American Vernacular and Prejudice
August 28, 2006 § 4 Comments
Most of you have probably noticed by the posts on this blog that I find history very interesting. History reveals what we should know about places, people and circumstances. However, in the case of African-American’s history what I find most interesting is their own resistance to the truths of their history and the denial that one of their greatest achievments historically was an Islamic society and the production of Islamic Scholars. This fact is rarely discussed within the classroom setting. With this on my mind while sorting through my news feeds, as I do daily, I stumbled upon a review of three books by Hazel Rowley:
- Middle Passages: African American Journey’s to Africa 1787-2005 (J. Campbell)
- American Africans in Ghana: Black Expatriates and the Civil Rights Era (K. Gaines)
- Black Gold of the Sun: Searching for Home in Africa and Beyond (E. Eshun)
Rowley, highlights a story from “Middle Passages” that discusses a historical account of a Muslim who was
unjustly captured and sold into slavery. This story was what originally caught my attention. However, the events in this story are not the only occurences of African Muslims being sold into slavery and sent to the Americas. In fact there are many accounts of Africans of Noble and upper class birth being captured and sold into slavery; eventually ending up in the Americas as a field-hand or plantation worker. For example, sources say that an estimated 5 million Africans within the Trans-Atlantic Slave Trade were Muslims. Rowley gives the details of this particular story when she writes,
“In 1730 Ayuba Suleiman Diallo, a highborn Muslim man in West Africa, made a 200-mile trek to a place on the Gambia River where an English ship was anchored. He had slaves to sell, but the English captain was not prepared to pay enough, and Ayuba continued south into Mandinke territory. He exchanged his slaves for cattle and set off for home, unaware that he was being followed. He was waylaid.

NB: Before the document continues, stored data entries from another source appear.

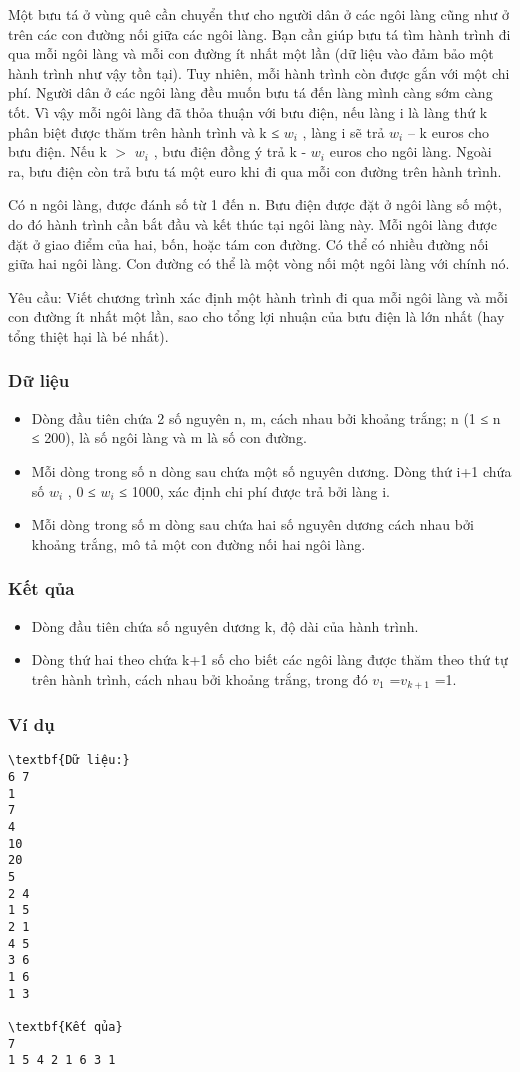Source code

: 



   Một bưu tá ở vùng quê cần chuyển thư cho người dân ở các ngôi làng cũng như ở trên các con đường nối giữa các ngôi làng. Bạn cần giúp bưu tá tìm hành trình đi qua mỗi ngôi làng và mỗi con đường ít   nhất một lần (dữ liệu vào đảm bảo một hành trình như vậy tồn tại). Tuy nhiên, mỗi hành trình còn được gắn với một chi phí. Người dân ở các ngôi làng đều muốn bưu tá đến làng mình càng sớm càng tốt. Vì vậy   mỗi ngôi làng đã thỏa thuận với bưu điện, nếu làng i là làng thứ k phân biệt được thăm trên hành trình và k ≤ $w_{i}$   , làng i sẽ trả $w_{i}$   – k euros cho bưu điện. Nếu k $>$ $w_{i}$   ,   bưu điện đồng ý trả k - $w_{i}$   euros cho ngôi làng. Ngoài ra, bưu điện còn trả bưu tá một euro khi đi qua mỗi con đường trên hành trình.  

   Có n ngôi làng, được đánh số từ 1 đến n. Bưu điện được đặt ở ngôi làng số một, do đó hành trình cần bắt đầu và kết thúc tại ngôi làng này. Mỗi ngôi làng được đặt ở giao điểm của hai, bốn, hoặc tám con   đường. Có thể có nhiều đường nối giữa hai ngôi làng. Con đường có thể là một vòng nối một ngôi làng với chính nó.  

   Yêu cầu: Viết chương trình xác định một hành trình đi qua mỗi ngôi làng và mỗi con đường ít nhất một lần, sao cho tổng lợi nhuận của bưu điện là lớn nhất (hay tổng thiệt hại là bé nhất).  

\subsubsection{   Dữ liệu  }
\begin{itemize}
	\item     Dòng đầu tiên chứa 2 số nguyên n, m, cách nhau bởi khoảng trắng; n (1 ≤ n ≤ 200), là số ngôi làng và m là số con đường.   
	\item     Mỗi dòng trong số n dòng sau chứa một số nguyên dương. Dòng thứ i+1 chứa số $w_{i}$    , 0  ≤  $w_{i}$    ≤ 1000, xác định chi phí được trả bởi làng i.   
	\item     Mỗi dòng trong số m dòng sau chứa hai số nguyên dương cách nhau bởi khoảng trắng, mô tả một con đường nối hai ngôi làng.   
\end{itemize}

\subsubsection{   Kết qủa  }
\begin{itemize}
	\item     Dòng đầu tiên chứa số nguyên dương k, độ dài của hành trình.   
	\item     Dòng thứ hai theo chứa k+1 số cho biết các ngôi làng được thăm theo thứ tự trên hành trình, cách nhau bởi khoảng trắng, trong đó $v_{1}$    =$v_{k+1}$    =1.   
\end{itemize}

\subsubsection{   Ví dụ  }
\begin{verbatim}
\textbf{Dữ liệu:}
6 7
1
7
4
10
20
5
2 4
1 5
2 1
4 5
3 6
1 6
1 3

\textbf{Kết qủa}
7
1 5 4 2 1 6 3 1
\end{verbatim}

His captors shaved his head and beard. Back at the English ship on the Gambia, the English captain recognized him but apparently had no qualms about loading him on board as part of his human cargo. Ayuba would find himself working on a tobacco plantation in Maryland.” (H. Rowley, The Nation)
The article goes on to describe the African-American impressions of Africa over the years. Most of which I could not relate to, however in Rowley’s conclusion she did identify a point that I would like to highlight here on Wa Salaam. The issue of racism, racism is not described in terms that bypass culture and language. In fact the expression of racism is colored (no pun intended) by the culture and language which it grows from, although the underlying injustice is the same everywhere.
In America for example, the definitions of White and Black are used so often yet the terms themselves are so limited. I often wonder what defines a White person? Is it skin color or heritage? Although I have lived in the US all of my life, I am not sure what this term actually means. If you are fair skinned Egyptian are you White? I don’t think so, so clearly White means of European origin.
Conversely, if you are a fair skinned Egyptian, are you Black? These labels are weak and ambiguous yet their acceptance and use here in the US supports ideas that I have suggested previously on Wa Salaam (see here). Interestingly, Rowley concludes her article with a similar question, where she beckons those considered White to quantify this term and its associations, she insinuates that prejudice in our daily lives could be subdued as a result of this knowledge when she writes,
“What does it mean to be white? It’s time that white people asked themselves the sorts of questions with which people of African descent have wrestled for centuries. Eshun seems to be referring to that righteous complacency and sense of superiority one witnesses every day in the modern world–from the conduct of foreign policy to daily interactions between nonwhites and whites. I can’t help thinking that if we all tormented ourselves with these sorts of questions, the world might be less ignorant, less polarized, less hateful, less bellicose.” (H. Rowley, The Nation)
In conclusion, although this divisive language may be too deeply embedded in the culture of this country to dissolve, it is thought provoking and deserves some attention even if only a couple of views on this blog.